Benadryl, OK. He is about 70lbs how much should I give him?
I'll go get some now.

Although my vet is closed I called another one and asked the gal there if she heard of this being some kind of reaction to the anesthesia and she said no and gave me the number of an emergency vet in my area and said to watch his breathing. If it gets bad then take him in. He's just not the same dog since I got him back and it pains me to see him this way. He just stands there with his rump against my leg and his head drooping or rests it on the table most of the time. Boy am I glad I never had kids.

Oh and no, I have an e-collar for him but I keep a close eye on him and he only licks at the sutures every once in a while.

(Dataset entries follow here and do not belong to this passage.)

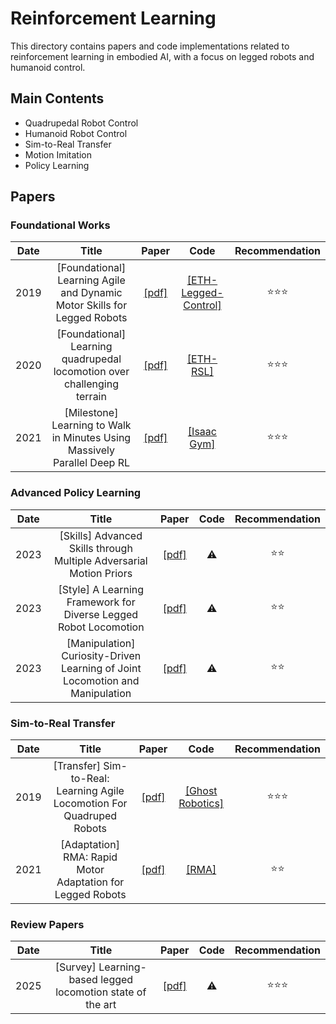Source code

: # Reinforcement Learning

This directory contains papers and code implementations related to reinforcement learning in embodied AI, with a focus on legged robots and humanoid control.

## Main Contents

- Quadrupedal Robot Control
- Humanoid Robot Control
- Sim-to-Real Transfer
- Motion Imitation
- Policy Learning

## Papers

### Foundational Works

|Date|Title|Paper|Code|Recommendation|
|:---:|:---:|:---:|:---:|:---:|
|2019|[Foundational] Learning Agile and Dynamic Motor Skills for Legged Robots|[[pdf]](https://www.science.org/doi/10.1126/scirobotics.aau5872)|[[ETH-Legged-Control]](https://github.com/leggedrobotics/legged_control) |⭐️⭐️⭐️|
|2020|[Foundational] Learning quadrupedal locomotion over challenging terrain|[[pdf]](https://www.science.org/doi/10.1126/scirobotics.abc5986)| [[ETH-RSL]](https://github.com/leggedrobotics/rsl_rl) |⭐️⭐️⭐️|
|2021|[Milestone] Learning to Walk in Minutes Using Massively Parallel Deep RL|[[pdf]](https://arxiv.org/abs/2109.11978)| [[Isaac Gym]](https://github.com/NVIDIA-Omniverse/IsaacGymEnvs) |⭐️⭐️⭐️|

### Advanced Policy Learning

|Date|Title|Paper|Code|Recommendation|
|:---:|:---:|:---:|:---:|:---:|
|2023|[Skills] Advanced Skills through Multiple Adversarial Motion Priors|[[pdf]](https://arxiv.org/abs/2211.06619)| ⚠️ |⭐️⭐️|
|2023|[Style] A Learning Framework for Diverse Legged Robot Locomotion|[[pdf]](https://arxiv.org/abs/2401.00789)| ⚠️ |⭐️⭐️|
|2023|[Manipulation] Curiosity-Driven Learning of Joint Locomotion and Manipulation|[[pdf]](https://arxiv.org/abs/2401.01234)| ⚠️ |⭐️⭐️|

### Sim-to-Real Transfer

|Date|Title|Paper|Code|Recommendation|
|:---:|:---:|:---:|:---:|:---:|
|2019|[Transfer] Sim-to-Real: Learning Agile Locomotion For Quadruped Robots|[[pdf]](https://arxiv.org/abs/1901.08652)| [[Ghost Robotics]](https://github.com/ghostrobotics) |⭐️⭐️⭐️|
|2021|[Adaptation] RMA: Rapid Motor Adaptation for Legged Robots|[[pdf]](https://arxiv.org/abs/2107.04034)| [[RMA]](https://github.com/antonilo/rma) |⭐️⭐️|

### Review Papers

|Date|Title|Paper|Code|Recommendation|
|:---:|:---:|:---:|:---:|:---:|
|2025|[Survey] Learning-based legged locomotion state of the art|[[pdf]](https://arxiv.org/abs/2403.14191)| ⚠️ |⭐️⭐️⭐️|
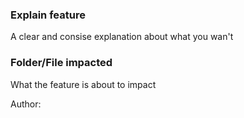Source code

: ### Explain feature
A clear and consise explanation about what you wan't

### Folder/File impacted
What the feature is about to impact

Author:
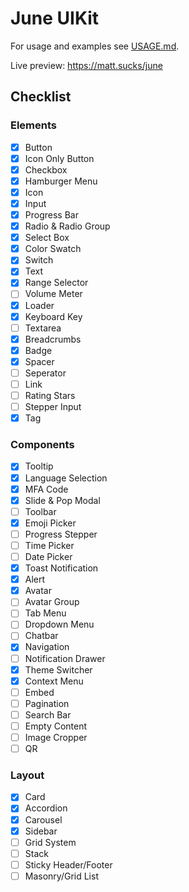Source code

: # June UIKit

For usage and examples see [USAGE.md](USAGE.md).

Live preview: https://matt.sucks/june

## Checklist

### Elements

- [x] Button
- [x] Icon Only Button
- [x] Checkbox
- [x] Hamburger Menu
- [x] Icon
- [x] Input
- [x] Progress Bar
- [x] Radio & Radio Group
- [x] Select Box
- [x] Color Swatch
- [x] Switch
- [x] Text
- [x] Range Selector
- [ ] Volume Meter
- [x] Loader
- [x] Keyboard Key
- [ ] Textarea
- [x] Breadcrumbs
- [x] Badge
- [x] Spacer
- [ ] Seperator
- [ ] Link
- [ ] Rating Stars
- [ ] Stepper Input
- [x] Tag

### Components

- [x] Tooltip
- [x] Language Selection
- [x] MFA Code
- [x] Slide & Pop Modal
- [ ] Toolbar
- [x] Emoji Picker
- [ ] Progress Stepper
- [ ] Time Picker
- [ ] Date Picker
- [x] Toast Notification
- [x] Alert
- [x] Avatar
- [ ] Avatar Group
- [ ] Tab Menu
- [ ] Dropdown Menu
- [ ] Chatbar
- [x] Navigation
- [ ] Notification Drawer
- [x] Theme Switcher
- [x] Context Menu
- [ ] Embed
- [ ] Pagination
- [ ] Search Bar
- [ ] Empty Content
- [ ] Image Cropper
- [ ] QR

### Layout

- [x] Card
- [x] Accordion
- [x] Carousel
- [x] Sidebar
- [ ] Grid System
- [ ] Stack
- [ ] Sticky Header/Footer
- [ ] Masonry/Grid List
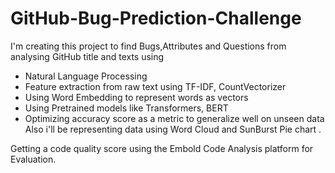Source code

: # GitHub-Bug-Prediction-Challenge
I'm creating this project to find Bugs,Attributes and Questions from analysing GitHub title and texts using
- Natural Language Processing
- Feature extraction from raw text using TF-IDF, CountVectorizer
- Using Word Embedding to represent words as vectors
- Using Pretrained models like Transformers, BERT
- Optimizing accuracy score as a metric to generalize well on unseen data
Also i'll be representing data using Word Cloud and SunBurst Pie chart .

Getting a code quality score using the Embold Code Analysis platform for Evaluation.
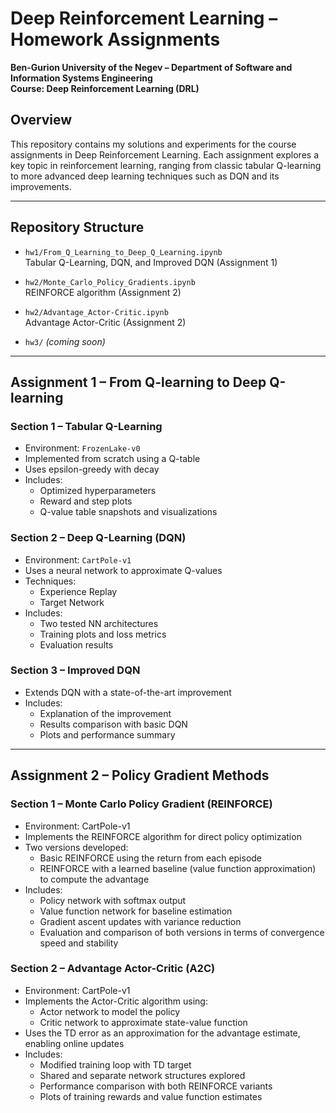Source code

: # Deep Reinforcement Learning – Homework Assignments  
**Ben-Gurion University of the Negev – Department of Software and Information Systems Engineering**  
**Course: Deep Reinforcement Learning (DRL)**  

## Overview  
This repository contains my solutions and experiments for the course assignments in Deep Reinforcement Learning. Each assignment explores a key topic in reinforcement learning, ranging from classic tabular Q-learning to more advanced deep learning techniques such as DQN and its improvements.

---

## Repository Structure

- `hw1/From_Q_Learning_to_Deep_Q_Learning.ipynb`  
  Tabular Q-Learning, DQN, and Improved DQN (Assignment 1)

- `hw2/Monte_Carlo_Policy_Gradients.ipynb`  
  REINFORCE algorithm (Assignment 2)

- `hw2/Advantage_Actor-Critic.ipynb`  
  Advantage Actor-Critic (Assignment 2)

- `hw3/` *(coming soon)*


---

## Assignment 1 – From Q-learning to Deep Q-learning

### Section 1 – Tabular Q-Learning
- Environment: `FrozenLake-v0`
- Implemented from scratch using a Q-table
- Uses epsilon-greedy with decay
- Includes:
  - Optimized hyperparameters  
  - Reward and step plots  
  - Q-value table snapshots and visualizations  


### Section 2 – Deep Q-Learning (DQN)
- Environment: `CartPole-v1`
- Uses a neural network to approximate Q-values
- Techniques:
  - Experience Replay  
  - Target Network  
- Includes:
  - Two tested NN architectures  
  - Training plots and loss metrics  
  - Evaluation results  

### Section 3 – Improved DQN
- Extends DQN with a state-of-the-art improvement
- Includes:
  - Explanation of the improvement  
  - Results comparison with basic DQN  
  - Plots and performance summary  

---

## Assignment 2 – Policy Gradient Methods

### Section 1 – Monte Carlo Policy Gradient (REINFORCE)
- Environment: CartPole-v1
- Implements the REINFORCE algorithm for direct policy optimization
- Two versions developed:
  - Basic REINFORCE using the return from each episode
  - REINFORCE with a learned baseline (value function approximation) to compute the advantage
- Includes:
  - Policy network with softmax output
  - Value function network for baseline estimation
  - Gradient ascent updates with variance reduction
  - Evaluation and comparison of both versions in terms of convergence speed and stability

### Section 2 – Advantage Actor-Critic (A2C)
- Environment: CartPole-v1
- Implements the Actor-Critic algorithm using:
  - Actor network to model the policy
  - Critic network to approximate state-value function
- Uses the TD error as an approximation for the advantage estimate, enabling online updates
- Includes:
  - Modified training loop with TD target
  - Shared and separate network structures explored
  - Performance comparison with both REINFORCE variants
  - Plots of training rewards and value function estimates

I fear it will get worse in the next couple days so we are ready for that anyway.


----------



## hubbub (Jun 28, 2011)

I think the dosing is 1 mg per pound. HOWEVER, since I'm not a vet and didn't record that in my girl's records, I would probably give 1-2 and hopefully that will help. It might also make him sleepy which will help if he's bothering the other end.

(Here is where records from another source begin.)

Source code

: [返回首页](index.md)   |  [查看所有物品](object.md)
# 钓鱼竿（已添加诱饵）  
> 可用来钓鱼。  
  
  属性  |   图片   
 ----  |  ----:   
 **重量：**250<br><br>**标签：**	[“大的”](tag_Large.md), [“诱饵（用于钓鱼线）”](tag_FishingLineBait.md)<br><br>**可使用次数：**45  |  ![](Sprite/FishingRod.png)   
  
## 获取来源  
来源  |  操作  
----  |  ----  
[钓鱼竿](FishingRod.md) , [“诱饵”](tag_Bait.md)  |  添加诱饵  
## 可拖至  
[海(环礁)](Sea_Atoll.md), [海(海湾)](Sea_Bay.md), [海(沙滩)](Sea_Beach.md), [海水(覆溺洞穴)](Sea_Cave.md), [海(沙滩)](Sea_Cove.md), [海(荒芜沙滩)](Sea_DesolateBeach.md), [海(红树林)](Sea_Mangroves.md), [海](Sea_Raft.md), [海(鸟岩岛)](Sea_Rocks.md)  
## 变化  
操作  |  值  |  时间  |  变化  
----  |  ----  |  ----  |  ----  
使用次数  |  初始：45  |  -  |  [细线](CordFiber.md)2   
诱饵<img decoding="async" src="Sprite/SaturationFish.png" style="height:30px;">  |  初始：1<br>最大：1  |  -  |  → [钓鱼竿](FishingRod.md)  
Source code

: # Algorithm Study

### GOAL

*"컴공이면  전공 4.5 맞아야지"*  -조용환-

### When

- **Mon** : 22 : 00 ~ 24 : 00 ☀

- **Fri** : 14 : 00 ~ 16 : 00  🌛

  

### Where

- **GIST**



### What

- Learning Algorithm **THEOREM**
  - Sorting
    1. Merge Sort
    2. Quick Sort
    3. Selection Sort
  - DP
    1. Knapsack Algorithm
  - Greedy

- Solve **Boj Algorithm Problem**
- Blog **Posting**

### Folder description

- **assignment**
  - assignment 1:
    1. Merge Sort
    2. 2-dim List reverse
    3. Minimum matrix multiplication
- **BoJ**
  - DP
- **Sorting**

Good luck! We've had stings and spider bites here (in addition to regular allergies) so I do think it's some sort of reaction.

ETA - I would get a small package of benadryl or generic whatever because, if needed, the vet will likely recommend something else.


----------



## KaMu (May 17, 2010)

I'm not sure why the gal said it couldn't be an allergic reaction. I think it could be. Maybe not to the anesthesia but maybe one of the other meds such as pain med or whatever they used. His right eye looks a little swollen to..maybe thats just the angle of the pic. Benedryl is what Id suggest to and also agree if it gets any worse or bigger Id head to the ER vet..

**I am not a vet just a pet owner. I feel for you and wish you and your buddy a good night... and a restful night


----------



## hubbub (Jun 28, 2011)

Watching his breathing is an excellent suggestion....you could also keep a watch on the color of his gums and if they look pale, check their refill time by mashing on them briefly and see how quickly they return to their normal color....should be less than 2 sec.


----------



## Karen519 (Aug 21, 2006)

*Cruzer101*

Cruzer101

I agree that I think your boy is allergic to something!
Is he eating and drinking?
Is he doing better?
If not, and the lumps are still there, I would get him to the emergency vet right away!


----------



## cruzer101 (Aug 21, 2011)

Thanks everyone, I just got back and you're right, there is one right under his right eye. The benadryl I got says it 15mg per tablet. I gave him 2 but half of one didnt go down so he got 1 and 1/2 of those little pink tabs... I sure hope it helps. Its getting worse.

Hes drinking alright I guess but vomited his food and stool is runny. 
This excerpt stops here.